<<<<

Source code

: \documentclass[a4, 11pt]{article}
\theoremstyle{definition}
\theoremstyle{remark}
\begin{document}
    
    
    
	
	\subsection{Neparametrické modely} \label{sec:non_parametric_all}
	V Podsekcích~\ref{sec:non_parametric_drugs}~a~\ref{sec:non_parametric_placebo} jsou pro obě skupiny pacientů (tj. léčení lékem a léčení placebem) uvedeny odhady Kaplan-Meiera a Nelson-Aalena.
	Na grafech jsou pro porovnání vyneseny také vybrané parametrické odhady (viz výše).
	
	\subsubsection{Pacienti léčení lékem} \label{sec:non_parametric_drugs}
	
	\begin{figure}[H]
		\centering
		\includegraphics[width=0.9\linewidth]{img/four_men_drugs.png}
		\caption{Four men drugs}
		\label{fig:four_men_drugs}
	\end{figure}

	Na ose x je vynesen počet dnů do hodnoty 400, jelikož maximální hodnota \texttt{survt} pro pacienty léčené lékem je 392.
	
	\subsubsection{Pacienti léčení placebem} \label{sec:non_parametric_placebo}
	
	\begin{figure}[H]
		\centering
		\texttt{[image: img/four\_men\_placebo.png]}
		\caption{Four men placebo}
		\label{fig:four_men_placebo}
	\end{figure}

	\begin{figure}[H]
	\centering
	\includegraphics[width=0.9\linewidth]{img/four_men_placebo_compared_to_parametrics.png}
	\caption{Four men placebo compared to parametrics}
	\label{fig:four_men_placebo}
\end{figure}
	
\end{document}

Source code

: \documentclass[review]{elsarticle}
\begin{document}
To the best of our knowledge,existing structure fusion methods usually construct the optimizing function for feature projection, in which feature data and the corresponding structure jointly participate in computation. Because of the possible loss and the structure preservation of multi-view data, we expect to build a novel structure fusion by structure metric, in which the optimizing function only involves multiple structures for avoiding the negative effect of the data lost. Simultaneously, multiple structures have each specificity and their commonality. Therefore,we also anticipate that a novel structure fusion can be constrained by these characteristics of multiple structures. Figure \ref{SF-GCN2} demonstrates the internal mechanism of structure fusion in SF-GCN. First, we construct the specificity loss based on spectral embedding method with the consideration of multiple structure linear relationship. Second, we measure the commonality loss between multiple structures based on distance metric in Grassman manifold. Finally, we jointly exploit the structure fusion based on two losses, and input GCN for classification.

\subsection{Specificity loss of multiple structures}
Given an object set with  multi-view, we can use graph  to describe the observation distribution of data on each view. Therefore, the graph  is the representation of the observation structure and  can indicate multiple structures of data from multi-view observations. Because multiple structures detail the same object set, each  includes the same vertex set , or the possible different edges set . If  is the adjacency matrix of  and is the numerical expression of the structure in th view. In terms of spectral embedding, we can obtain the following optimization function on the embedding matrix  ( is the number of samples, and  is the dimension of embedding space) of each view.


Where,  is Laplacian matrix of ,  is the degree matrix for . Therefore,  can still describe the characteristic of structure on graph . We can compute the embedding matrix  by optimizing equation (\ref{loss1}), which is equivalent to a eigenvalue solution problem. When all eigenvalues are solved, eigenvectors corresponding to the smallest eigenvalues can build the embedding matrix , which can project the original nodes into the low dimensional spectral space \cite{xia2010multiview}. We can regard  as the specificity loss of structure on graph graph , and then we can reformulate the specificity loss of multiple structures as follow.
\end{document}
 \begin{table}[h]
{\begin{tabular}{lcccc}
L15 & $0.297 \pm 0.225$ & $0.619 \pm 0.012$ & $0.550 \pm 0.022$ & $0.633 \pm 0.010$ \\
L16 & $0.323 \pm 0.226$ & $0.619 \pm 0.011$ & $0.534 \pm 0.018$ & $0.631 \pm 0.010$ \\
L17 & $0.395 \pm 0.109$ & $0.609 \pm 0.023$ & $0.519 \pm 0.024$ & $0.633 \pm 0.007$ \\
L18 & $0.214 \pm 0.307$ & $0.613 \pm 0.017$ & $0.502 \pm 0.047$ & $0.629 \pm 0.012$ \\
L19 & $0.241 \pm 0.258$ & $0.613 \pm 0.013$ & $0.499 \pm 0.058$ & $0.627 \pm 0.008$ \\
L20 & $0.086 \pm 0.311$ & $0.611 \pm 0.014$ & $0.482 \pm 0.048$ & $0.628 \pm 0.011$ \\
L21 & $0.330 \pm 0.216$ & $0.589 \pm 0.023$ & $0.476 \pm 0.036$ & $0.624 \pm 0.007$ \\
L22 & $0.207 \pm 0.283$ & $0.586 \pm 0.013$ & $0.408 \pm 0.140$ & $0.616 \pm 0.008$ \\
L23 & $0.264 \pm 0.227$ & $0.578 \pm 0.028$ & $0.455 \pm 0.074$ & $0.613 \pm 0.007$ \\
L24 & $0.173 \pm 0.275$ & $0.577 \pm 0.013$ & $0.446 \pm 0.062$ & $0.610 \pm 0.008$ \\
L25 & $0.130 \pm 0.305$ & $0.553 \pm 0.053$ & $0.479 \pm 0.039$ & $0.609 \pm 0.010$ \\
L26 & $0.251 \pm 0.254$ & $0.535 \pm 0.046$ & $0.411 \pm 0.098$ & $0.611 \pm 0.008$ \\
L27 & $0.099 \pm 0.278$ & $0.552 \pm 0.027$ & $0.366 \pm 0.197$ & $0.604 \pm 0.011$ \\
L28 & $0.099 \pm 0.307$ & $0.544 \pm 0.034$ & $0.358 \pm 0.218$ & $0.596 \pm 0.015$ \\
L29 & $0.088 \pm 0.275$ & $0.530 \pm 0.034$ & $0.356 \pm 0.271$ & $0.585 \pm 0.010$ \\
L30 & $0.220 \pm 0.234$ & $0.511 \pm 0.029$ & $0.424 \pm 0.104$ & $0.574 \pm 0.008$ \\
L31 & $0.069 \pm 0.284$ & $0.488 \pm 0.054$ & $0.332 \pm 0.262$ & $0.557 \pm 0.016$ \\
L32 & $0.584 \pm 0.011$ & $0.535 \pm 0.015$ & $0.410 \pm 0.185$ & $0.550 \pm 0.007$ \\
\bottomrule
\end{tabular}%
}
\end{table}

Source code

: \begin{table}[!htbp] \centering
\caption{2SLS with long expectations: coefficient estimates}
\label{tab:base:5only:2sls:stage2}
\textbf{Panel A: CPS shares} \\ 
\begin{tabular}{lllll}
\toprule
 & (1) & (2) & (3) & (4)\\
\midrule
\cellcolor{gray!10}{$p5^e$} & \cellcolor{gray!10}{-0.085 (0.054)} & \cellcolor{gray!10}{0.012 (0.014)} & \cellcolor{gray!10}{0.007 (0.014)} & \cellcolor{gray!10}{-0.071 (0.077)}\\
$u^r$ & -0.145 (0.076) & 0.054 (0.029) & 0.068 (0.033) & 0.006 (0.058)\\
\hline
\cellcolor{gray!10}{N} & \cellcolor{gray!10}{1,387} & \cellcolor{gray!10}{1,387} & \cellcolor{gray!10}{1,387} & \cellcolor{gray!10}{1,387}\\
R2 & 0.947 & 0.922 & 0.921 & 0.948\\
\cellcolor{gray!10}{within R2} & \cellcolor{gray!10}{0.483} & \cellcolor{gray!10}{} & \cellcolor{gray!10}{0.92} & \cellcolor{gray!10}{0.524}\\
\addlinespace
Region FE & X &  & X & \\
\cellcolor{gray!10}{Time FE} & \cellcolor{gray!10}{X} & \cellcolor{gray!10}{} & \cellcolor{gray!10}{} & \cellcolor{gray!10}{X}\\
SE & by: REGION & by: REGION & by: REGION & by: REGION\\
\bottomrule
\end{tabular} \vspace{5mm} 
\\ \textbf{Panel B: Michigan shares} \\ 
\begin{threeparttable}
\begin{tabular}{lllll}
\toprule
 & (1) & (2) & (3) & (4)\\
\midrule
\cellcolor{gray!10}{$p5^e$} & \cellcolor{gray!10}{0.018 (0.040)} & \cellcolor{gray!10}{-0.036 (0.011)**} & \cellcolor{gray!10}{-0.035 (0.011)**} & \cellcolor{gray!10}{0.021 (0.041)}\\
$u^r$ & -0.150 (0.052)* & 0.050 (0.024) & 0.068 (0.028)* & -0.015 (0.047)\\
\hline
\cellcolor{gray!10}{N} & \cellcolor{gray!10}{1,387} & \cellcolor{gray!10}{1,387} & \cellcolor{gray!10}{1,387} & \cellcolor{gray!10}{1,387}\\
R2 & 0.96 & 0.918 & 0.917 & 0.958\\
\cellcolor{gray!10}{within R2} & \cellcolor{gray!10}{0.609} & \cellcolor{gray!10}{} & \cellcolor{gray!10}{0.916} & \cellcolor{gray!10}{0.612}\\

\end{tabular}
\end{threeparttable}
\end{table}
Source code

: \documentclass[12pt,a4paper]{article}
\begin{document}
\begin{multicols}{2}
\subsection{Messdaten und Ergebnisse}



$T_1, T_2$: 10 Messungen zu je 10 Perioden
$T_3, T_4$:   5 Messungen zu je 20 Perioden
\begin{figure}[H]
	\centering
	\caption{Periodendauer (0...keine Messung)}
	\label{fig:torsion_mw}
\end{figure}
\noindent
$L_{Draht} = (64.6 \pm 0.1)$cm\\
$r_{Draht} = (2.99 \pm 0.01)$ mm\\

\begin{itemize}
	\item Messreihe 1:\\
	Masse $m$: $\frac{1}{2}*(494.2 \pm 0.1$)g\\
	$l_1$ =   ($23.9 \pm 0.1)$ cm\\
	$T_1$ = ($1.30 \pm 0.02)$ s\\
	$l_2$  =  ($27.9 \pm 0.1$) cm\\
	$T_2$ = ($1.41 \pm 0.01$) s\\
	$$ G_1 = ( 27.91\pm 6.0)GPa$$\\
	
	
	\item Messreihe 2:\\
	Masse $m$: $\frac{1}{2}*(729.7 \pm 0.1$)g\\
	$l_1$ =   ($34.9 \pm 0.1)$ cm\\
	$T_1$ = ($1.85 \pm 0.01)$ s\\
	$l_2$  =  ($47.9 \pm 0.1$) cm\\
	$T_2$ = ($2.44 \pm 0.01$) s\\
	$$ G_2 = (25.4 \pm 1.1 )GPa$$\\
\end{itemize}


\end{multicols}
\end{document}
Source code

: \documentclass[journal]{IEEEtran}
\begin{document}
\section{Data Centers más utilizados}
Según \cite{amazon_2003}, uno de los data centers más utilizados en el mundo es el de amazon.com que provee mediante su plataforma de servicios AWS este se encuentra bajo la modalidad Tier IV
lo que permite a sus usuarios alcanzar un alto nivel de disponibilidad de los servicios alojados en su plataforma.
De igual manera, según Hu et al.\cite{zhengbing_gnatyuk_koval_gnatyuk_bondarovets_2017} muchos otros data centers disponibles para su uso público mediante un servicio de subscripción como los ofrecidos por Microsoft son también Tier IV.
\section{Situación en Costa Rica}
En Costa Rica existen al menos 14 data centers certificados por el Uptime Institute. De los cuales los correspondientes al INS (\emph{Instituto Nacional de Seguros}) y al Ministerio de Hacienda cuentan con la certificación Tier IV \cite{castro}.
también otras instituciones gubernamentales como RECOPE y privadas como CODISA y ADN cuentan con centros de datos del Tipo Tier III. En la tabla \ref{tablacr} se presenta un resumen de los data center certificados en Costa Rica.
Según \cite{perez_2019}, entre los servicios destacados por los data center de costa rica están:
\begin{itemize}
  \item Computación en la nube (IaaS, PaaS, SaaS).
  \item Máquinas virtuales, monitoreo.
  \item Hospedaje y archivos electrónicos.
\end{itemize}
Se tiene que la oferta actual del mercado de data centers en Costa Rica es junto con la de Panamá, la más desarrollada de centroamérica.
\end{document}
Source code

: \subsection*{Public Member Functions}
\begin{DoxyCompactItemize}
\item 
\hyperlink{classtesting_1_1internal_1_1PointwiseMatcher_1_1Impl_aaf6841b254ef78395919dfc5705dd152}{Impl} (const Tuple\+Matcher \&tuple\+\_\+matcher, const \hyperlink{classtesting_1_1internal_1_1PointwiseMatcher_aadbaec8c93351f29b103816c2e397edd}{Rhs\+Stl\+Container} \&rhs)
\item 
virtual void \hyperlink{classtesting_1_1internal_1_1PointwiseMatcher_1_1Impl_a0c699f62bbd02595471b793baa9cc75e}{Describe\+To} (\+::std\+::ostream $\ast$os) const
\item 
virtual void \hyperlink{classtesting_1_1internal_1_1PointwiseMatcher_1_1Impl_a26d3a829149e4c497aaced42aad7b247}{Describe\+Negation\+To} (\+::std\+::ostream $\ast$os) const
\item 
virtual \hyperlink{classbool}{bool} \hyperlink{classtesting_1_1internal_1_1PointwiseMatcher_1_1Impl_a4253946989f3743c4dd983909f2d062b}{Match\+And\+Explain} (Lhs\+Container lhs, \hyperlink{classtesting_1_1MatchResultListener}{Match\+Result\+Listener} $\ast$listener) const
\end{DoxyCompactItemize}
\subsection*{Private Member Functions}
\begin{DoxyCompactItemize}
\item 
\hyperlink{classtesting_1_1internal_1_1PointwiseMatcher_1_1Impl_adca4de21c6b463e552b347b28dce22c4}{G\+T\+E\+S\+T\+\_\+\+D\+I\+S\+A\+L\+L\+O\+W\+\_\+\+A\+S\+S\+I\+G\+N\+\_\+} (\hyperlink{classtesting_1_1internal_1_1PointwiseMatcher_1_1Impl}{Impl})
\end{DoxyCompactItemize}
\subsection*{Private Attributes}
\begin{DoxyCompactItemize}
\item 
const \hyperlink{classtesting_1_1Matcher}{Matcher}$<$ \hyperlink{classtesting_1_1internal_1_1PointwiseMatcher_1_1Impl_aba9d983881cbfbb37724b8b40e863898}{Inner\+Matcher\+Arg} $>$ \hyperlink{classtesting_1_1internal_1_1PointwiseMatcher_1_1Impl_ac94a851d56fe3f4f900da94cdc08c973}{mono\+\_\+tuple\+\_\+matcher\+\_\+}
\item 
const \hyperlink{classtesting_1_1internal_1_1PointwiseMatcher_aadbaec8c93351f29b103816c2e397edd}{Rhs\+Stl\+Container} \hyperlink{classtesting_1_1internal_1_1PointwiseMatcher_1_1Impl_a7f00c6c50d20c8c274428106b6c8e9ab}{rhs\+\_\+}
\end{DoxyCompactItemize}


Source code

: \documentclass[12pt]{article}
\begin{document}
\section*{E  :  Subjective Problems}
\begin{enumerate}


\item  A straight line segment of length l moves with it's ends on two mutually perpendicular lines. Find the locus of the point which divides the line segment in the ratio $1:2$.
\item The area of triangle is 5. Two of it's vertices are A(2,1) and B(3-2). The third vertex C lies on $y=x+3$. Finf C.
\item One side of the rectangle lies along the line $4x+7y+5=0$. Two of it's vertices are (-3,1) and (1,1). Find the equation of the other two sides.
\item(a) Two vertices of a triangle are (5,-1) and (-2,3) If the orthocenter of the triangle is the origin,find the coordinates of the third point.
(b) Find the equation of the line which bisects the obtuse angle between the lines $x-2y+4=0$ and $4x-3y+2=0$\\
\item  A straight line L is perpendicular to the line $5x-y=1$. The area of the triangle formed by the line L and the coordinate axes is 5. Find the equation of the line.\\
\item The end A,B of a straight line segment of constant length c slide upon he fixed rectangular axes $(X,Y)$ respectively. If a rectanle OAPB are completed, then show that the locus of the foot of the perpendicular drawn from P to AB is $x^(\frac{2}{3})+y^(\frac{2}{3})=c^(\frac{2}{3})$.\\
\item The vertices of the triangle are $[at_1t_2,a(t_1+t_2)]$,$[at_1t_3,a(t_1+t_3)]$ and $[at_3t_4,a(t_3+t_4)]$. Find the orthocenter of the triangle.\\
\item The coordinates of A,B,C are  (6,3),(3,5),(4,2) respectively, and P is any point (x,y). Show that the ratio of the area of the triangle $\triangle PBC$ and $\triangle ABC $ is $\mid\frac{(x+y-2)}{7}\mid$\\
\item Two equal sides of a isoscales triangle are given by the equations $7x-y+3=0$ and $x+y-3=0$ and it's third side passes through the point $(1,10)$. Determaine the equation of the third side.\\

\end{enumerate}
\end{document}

>>>>

Task to carry out:
In the material above, find every line that has the string "también" and pull those lines out.

Written answer:
De igual manera, según Hu et al.\cite{zhengbing_gnatyuk_koval_gnatyuk_bondarovets_2017} muchos otros data centers disponibles para su uso público mediante un servicio de subscripción como los ofrecidos por Microsoft son también Tier IV.
también otras instituciones gubernamentales como RECOPE y privadas como CODISA y ADN cuentan con centros de datos del Tipo Tier III. En la tabla \ref{tablacr} se presenta un resumen de los data center certificados en Costa Rica.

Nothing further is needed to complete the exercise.